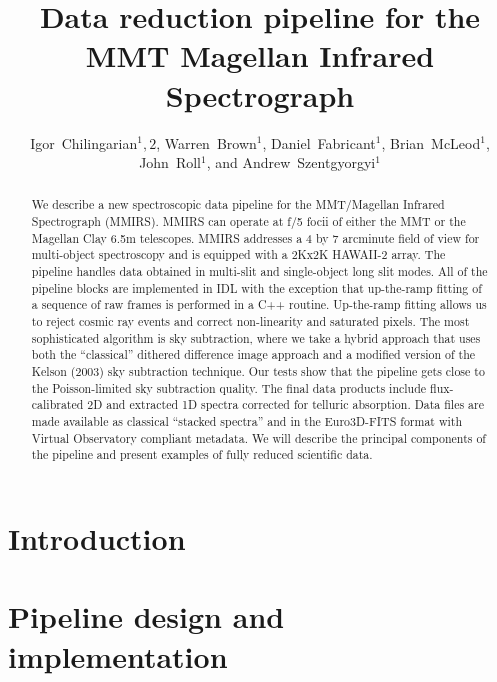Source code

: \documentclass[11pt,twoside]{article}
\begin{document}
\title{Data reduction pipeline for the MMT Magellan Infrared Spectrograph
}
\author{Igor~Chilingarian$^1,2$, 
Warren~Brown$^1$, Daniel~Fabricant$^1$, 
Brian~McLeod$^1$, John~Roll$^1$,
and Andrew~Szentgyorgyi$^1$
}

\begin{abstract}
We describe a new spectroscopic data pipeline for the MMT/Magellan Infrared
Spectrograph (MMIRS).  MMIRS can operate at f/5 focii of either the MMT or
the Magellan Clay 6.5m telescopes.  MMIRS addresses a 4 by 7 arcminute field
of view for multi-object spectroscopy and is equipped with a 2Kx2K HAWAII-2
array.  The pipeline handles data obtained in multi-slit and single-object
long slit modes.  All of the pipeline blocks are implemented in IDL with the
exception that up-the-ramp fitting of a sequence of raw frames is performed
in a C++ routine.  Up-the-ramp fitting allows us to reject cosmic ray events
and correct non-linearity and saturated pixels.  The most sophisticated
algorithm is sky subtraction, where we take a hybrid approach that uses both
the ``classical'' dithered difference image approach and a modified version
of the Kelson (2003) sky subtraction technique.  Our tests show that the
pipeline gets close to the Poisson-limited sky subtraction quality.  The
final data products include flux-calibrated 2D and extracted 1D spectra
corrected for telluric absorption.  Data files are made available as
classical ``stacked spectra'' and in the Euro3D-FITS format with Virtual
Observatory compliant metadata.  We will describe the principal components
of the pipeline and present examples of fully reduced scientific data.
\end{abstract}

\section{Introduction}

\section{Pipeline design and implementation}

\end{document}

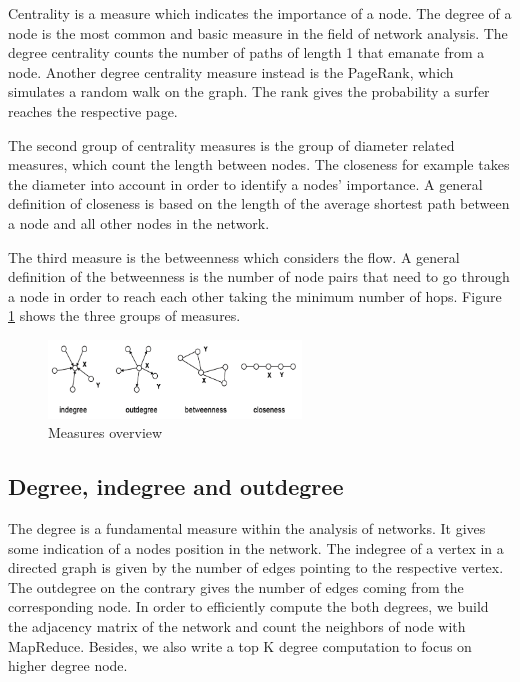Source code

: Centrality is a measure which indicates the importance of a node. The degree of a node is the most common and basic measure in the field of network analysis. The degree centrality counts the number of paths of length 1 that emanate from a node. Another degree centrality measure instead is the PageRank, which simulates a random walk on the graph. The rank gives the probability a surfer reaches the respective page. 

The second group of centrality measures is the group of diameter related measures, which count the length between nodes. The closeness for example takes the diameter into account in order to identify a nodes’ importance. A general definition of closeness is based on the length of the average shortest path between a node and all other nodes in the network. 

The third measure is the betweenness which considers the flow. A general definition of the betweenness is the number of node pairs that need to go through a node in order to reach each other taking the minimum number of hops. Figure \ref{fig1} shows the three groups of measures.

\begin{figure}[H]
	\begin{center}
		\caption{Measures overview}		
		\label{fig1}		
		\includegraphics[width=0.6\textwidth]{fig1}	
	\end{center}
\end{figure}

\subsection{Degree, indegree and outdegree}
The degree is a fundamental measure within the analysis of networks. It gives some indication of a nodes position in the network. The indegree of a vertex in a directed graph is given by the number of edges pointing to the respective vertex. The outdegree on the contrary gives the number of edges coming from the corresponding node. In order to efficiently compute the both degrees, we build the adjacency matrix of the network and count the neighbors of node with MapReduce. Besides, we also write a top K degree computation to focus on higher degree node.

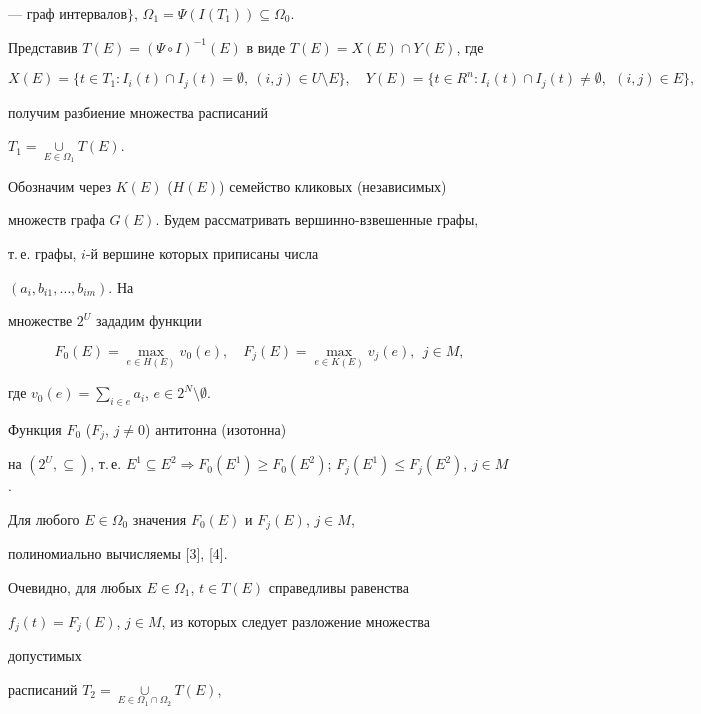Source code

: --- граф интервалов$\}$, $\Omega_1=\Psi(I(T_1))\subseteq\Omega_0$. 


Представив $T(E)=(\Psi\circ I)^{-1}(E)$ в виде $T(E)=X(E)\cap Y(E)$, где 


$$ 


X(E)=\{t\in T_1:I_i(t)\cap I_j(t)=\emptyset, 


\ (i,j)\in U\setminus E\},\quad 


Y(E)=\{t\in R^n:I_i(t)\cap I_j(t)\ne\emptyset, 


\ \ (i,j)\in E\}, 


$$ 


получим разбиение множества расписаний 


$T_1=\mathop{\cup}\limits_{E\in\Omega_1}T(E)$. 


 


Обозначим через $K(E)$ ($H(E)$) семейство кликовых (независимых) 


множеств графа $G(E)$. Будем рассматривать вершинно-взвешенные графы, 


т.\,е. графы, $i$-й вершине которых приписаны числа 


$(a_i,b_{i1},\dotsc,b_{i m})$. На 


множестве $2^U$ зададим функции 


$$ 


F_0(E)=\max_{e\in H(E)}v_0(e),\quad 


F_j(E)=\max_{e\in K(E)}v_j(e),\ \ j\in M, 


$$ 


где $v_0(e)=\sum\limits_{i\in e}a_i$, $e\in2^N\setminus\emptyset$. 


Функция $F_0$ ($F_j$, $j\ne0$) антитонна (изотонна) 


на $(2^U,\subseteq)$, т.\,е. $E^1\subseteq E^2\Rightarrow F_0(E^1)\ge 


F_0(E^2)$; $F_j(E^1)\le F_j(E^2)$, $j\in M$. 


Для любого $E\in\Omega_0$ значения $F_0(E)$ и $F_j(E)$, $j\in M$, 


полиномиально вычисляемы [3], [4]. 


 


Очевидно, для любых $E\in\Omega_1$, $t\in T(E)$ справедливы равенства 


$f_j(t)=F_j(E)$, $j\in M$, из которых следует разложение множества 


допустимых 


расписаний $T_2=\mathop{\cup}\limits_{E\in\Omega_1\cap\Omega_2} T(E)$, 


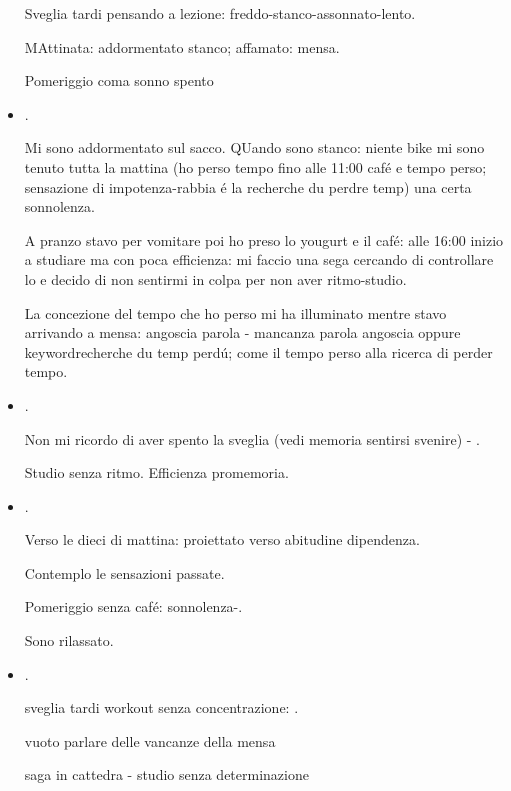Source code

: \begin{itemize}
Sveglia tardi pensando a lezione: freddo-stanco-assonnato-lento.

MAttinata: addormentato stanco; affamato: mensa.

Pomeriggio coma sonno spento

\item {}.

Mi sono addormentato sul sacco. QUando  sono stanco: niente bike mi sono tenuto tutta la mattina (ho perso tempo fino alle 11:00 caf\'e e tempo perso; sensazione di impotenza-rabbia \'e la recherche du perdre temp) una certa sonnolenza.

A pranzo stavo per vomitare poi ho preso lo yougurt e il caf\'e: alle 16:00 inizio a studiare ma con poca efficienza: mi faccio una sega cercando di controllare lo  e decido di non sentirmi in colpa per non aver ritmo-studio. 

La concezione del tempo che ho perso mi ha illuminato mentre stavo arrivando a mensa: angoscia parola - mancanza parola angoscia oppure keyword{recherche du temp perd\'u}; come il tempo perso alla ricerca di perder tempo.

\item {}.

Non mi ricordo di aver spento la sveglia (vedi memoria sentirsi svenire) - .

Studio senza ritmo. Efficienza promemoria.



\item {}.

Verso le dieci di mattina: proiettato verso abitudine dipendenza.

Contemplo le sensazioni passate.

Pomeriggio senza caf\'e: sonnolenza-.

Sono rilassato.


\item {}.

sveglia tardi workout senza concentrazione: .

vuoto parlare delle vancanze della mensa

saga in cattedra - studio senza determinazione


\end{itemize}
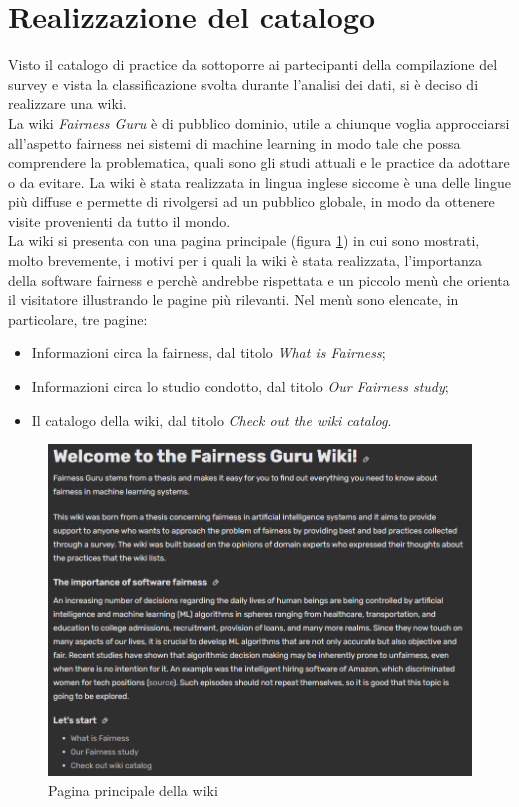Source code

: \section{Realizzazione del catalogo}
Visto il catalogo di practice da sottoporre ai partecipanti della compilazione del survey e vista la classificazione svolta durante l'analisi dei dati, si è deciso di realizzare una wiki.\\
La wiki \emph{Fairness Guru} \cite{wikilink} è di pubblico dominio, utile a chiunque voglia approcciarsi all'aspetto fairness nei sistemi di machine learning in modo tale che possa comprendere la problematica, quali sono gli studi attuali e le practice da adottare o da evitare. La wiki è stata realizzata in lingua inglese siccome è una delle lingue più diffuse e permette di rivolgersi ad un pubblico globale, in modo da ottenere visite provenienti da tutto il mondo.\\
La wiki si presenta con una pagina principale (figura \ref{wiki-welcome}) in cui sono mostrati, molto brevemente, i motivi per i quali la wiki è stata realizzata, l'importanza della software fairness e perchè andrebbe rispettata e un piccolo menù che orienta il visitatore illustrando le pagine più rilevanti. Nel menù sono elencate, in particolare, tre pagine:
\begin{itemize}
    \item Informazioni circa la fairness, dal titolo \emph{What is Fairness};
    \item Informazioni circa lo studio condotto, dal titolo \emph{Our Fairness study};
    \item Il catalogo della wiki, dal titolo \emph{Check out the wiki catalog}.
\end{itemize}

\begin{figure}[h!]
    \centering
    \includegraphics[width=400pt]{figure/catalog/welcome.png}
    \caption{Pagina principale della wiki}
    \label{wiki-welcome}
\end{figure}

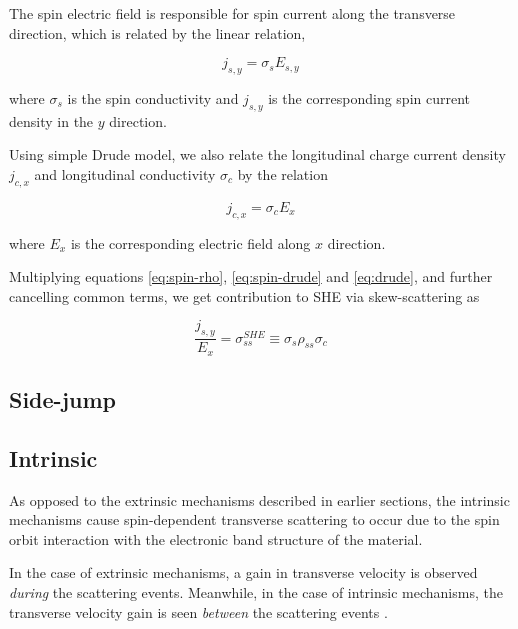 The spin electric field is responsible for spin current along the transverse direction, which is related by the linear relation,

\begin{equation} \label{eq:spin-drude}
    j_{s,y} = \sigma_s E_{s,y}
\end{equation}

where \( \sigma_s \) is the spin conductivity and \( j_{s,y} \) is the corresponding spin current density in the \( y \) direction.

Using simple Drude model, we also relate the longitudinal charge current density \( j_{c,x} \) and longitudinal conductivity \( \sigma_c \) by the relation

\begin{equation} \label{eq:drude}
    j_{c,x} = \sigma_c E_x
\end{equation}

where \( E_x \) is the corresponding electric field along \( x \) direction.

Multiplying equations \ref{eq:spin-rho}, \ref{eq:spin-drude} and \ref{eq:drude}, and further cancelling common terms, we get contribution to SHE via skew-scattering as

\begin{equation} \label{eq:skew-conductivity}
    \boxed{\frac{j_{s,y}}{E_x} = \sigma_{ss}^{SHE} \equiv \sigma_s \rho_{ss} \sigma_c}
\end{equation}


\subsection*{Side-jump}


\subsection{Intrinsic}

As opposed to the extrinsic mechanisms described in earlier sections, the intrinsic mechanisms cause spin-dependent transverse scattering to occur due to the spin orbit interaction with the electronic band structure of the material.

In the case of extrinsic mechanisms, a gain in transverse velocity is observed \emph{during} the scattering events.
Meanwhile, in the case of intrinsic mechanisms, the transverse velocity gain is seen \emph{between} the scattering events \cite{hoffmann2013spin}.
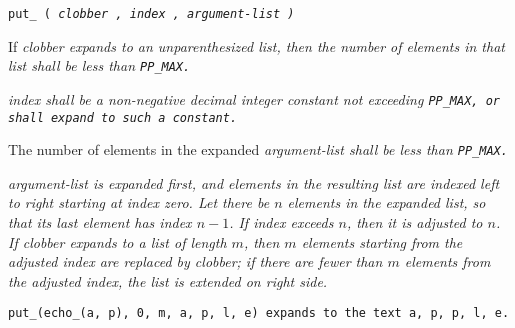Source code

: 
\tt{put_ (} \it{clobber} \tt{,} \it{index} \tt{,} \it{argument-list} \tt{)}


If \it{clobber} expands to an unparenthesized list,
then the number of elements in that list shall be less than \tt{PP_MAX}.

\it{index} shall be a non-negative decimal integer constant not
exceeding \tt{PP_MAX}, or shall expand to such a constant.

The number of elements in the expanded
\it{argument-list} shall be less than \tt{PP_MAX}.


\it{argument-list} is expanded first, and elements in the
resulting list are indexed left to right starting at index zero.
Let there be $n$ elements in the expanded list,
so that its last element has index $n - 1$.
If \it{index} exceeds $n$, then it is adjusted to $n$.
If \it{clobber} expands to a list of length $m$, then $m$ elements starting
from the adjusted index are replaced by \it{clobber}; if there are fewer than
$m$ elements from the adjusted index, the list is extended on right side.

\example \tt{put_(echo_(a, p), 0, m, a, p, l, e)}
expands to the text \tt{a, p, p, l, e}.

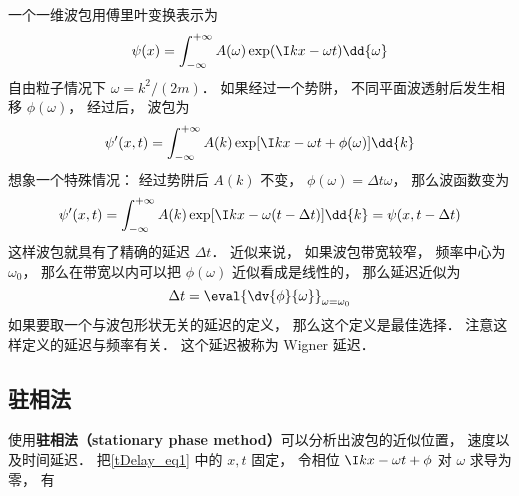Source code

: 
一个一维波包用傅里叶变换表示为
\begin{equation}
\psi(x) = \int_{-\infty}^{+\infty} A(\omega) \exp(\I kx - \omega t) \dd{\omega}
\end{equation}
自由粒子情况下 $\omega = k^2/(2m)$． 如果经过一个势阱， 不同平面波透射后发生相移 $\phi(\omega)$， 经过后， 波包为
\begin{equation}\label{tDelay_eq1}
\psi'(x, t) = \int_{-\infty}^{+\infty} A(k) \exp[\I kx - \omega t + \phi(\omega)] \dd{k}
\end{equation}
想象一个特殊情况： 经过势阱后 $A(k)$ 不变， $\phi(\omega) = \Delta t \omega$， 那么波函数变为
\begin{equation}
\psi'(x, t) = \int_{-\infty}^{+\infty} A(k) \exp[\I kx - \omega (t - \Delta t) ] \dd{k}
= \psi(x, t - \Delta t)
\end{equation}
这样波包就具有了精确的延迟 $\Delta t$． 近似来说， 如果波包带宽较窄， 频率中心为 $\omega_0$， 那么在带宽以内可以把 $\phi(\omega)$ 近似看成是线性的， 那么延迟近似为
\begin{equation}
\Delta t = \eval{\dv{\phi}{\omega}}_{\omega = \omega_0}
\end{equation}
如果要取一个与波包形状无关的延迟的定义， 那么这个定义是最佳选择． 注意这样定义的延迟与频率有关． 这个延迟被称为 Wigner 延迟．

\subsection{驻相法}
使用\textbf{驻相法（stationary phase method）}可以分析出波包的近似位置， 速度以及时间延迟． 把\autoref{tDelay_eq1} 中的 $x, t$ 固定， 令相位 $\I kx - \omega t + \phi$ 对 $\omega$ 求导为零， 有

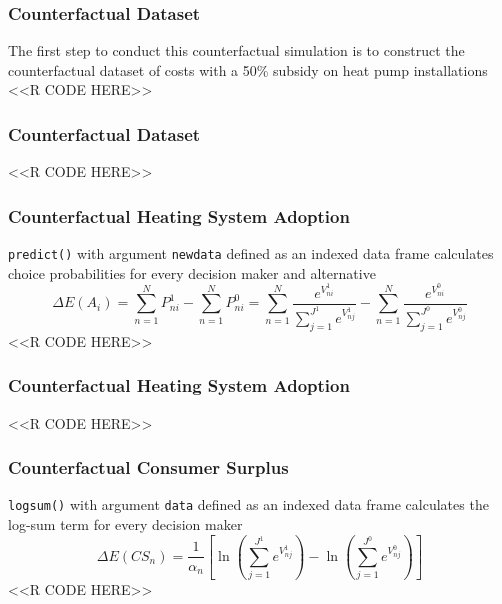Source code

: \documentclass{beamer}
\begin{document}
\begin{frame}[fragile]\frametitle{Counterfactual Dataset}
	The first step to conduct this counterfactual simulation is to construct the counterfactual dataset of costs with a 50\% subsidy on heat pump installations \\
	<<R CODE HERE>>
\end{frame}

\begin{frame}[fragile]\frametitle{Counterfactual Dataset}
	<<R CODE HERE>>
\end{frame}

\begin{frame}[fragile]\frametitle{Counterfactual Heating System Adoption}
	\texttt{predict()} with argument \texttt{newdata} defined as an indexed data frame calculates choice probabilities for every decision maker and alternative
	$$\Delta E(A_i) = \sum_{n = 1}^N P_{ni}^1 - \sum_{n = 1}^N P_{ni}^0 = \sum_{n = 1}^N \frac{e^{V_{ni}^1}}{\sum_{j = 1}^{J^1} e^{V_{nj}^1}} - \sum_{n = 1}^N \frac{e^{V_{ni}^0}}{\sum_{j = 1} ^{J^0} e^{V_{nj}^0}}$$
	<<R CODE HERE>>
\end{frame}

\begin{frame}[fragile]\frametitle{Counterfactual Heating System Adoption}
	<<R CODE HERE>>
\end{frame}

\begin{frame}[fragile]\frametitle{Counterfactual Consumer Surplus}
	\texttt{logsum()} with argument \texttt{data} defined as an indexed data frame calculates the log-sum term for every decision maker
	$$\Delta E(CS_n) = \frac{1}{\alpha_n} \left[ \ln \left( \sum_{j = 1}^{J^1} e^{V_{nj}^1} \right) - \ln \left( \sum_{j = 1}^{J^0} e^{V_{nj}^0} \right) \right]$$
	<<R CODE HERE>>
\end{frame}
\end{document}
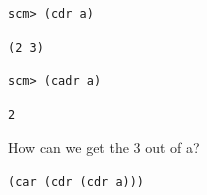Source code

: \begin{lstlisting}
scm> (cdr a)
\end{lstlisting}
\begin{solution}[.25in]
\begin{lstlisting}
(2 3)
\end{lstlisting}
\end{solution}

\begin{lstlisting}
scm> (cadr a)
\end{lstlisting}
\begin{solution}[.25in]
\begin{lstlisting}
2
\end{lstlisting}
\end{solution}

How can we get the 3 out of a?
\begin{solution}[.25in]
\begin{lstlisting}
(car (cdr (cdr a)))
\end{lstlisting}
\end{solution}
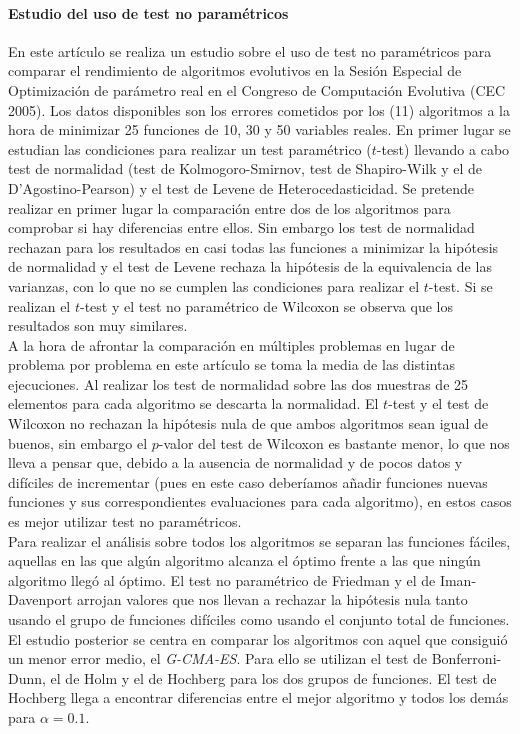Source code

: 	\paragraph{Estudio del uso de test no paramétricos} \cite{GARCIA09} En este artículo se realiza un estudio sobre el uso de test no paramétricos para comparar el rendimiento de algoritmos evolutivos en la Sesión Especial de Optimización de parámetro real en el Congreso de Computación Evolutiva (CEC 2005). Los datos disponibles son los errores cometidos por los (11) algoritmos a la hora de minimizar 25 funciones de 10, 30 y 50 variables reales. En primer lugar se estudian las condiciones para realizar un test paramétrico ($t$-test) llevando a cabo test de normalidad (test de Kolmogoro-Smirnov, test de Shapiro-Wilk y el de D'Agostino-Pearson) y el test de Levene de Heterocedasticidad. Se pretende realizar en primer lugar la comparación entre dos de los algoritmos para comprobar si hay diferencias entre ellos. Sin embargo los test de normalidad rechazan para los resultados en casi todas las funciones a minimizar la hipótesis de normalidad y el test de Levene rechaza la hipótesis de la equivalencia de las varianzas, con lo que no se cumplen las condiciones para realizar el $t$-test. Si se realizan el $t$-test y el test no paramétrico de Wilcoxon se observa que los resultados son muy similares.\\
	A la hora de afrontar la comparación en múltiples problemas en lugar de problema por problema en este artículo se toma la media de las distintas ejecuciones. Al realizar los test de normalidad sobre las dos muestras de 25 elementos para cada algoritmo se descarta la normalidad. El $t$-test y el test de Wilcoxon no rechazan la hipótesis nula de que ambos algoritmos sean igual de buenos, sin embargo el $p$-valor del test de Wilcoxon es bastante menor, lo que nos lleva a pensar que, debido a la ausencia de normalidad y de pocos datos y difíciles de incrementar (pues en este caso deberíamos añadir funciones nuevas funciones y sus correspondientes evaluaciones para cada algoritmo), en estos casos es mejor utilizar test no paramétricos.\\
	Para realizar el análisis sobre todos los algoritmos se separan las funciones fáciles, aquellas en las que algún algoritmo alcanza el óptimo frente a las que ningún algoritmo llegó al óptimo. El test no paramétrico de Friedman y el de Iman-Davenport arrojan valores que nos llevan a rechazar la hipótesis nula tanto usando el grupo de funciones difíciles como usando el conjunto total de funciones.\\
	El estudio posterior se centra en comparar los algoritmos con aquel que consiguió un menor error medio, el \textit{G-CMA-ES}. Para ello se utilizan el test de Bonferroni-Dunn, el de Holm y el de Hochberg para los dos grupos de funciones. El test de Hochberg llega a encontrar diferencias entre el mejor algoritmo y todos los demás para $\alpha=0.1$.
——
*Work task*
In the listing above, find each line with the word "addormentato" and return it.

*Response box*
MAttinata: addormentato stanco; affamato: mensa.
Mi sono addormentato sul sacco. QUando  sono stanco: niente bike mi sono tenuto tutta la mattina (ho perso tempo fino alle 11:00 caf\'e e tempo perso; sensazione di impotenza-rabbia \'e la recherche du perdre temp) una certa sonnolenza.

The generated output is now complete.